### DIRECTIONS FOR THIS TASK
Once a line is found to contain "cnblogs", copy it out of the listing.

[RECORD EXTRACTS Boundary: Start]

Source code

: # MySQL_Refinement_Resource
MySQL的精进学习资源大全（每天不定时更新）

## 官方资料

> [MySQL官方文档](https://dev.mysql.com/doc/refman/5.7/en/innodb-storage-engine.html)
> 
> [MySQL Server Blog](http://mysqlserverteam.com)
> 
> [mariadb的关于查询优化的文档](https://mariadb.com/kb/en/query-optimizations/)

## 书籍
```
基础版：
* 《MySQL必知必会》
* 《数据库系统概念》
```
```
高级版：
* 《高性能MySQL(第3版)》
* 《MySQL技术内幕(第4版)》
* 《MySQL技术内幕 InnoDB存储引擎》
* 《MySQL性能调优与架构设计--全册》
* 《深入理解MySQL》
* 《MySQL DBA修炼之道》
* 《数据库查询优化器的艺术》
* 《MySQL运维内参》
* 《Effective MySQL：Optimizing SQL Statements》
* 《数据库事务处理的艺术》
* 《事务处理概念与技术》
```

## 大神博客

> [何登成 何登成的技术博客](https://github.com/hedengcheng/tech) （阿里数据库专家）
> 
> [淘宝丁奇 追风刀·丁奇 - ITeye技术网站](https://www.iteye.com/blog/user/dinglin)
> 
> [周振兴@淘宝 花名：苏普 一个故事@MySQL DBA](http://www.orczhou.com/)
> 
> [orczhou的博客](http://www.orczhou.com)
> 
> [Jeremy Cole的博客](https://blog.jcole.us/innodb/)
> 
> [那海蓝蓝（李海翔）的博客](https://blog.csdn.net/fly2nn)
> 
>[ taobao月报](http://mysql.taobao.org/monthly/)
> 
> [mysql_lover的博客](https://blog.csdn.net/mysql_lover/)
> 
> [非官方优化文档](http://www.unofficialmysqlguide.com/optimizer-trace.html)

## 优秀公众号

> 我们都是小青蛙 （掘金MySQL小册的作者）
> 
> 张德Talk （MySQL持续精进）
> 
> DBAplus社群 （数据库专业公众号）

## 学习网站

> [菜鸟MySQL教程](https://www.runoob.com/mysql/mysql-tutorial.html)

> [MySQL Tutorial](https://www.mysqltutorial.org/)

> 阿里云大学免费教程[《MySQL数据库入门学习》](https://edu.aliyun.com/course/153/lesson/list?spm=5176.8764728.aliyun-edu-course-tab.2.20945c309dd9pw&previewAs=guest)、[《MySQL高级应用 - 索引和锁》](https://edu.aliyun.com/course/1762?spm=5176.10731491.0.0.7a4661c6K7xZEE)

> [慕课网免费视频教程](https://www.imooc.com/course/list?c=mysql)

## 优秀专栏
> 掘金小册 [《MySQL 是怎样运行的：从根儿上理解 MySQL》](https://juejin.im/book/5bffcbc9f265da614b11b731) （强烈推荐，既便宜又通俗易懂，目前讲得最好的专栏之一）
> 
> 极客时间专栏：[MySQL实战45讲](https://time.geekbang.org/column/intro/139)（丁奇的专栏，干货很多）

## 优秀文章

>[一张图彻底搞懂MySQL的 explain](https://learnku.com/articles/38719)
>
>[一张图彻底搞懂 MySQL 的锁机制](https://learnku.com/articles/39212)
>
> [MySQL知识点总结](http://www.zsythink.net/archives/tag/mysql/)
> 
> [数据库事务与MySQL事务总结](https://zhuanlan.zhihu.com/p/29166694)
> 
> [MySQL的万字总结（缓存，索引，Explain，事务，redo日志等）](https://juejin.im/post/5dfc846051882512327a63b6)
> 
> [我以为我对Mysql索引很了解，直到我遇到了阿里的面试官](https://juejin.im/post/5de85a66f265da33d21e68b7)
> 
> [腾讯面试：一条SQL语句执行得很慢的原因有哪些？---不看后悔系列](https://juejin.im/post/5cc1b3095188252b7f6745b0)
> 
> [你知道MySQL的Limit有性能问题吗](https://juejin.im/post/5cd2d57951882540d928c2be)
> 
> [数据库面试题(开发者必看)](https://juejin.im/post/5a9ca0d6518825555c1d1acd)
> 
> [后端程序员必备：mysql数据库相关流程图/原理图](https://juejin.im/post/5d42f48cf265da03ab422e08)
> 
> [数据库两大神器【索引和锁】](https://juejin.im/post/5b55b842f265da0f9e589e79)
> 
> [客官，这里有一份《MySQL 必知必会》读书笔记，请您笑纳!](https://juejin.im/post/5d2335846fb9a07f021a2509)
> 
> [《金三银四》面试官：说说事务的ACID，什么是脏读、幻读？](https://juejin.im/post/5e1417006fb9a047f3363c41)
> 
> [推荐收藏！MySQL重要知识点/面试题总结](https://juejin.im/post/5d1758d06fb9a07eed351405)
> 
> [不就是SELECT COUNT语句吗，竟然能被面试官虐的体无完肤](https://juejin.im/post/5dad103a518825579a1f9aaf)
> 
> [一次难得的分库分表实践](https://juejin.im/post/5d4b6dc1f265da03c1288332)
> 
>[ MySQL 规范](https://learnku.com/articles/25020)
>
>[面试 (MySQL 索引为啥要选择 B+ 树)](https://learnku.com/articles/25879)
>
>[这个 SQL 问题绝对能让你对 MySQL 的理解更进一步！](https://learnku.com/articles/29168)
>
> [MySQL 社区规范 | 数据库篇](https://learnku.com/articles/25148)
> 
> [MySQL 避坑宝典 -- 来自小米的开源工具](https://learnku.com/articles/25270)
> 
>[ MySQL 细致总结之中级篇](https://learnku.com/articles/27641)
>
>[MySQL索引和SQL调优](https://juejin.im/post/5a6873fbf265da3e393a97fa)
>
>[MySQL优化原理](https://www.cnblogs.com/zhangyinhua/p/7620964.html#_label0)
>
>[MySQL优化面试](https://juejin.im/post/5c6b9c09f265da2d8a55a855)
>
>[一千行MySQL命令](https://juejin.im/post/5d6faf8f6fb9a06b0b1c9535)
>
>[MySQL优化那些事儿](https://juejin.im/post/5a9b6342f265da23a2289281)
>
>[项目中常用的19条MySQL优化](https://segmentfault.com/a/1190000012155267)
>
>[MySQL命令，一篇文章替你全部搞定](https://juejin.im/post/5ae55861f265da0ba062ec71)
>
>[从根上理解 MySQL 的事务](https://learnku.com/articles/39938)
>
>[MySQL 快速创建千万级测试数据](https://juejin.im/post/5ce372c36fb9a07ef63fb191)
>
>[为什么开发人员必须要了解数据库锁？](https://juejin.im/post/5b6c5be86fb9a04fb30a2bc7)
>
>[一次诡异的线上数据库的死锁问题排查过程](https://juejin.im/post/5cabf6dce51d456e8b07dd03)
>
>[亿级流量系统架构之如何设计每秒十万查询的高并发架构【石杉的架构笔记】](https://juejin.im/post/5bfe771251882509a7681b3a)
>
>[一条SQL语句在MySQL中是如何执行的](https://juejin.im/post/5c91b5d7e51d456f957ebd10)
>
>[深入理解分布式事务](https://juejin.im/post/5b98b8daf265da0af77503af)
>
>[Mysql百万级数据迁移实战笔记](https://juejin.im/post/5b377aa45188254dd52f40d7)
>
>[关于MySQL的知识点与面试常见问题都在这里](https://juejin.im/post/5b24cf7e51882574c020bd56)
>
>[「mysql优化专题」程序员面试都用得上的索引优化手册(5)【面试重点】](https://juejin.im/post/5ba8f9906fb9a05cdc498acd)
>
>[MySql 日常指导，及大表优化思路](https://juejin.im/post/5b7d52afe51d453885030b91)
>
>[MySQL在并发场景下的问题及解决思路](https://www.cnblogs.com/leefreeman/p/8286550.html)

[RECORD EXTRACTS Boundary: End]

### WORKED SOLUTION
>[MySQL优化原理](https://www.cnblogs.com/zhangyinhua/p/7620964.html#_label0)
>[MySQL在并发场景下的问题及解决思路](https://www.cnblogs.com/leefreeman/p/8286550.html)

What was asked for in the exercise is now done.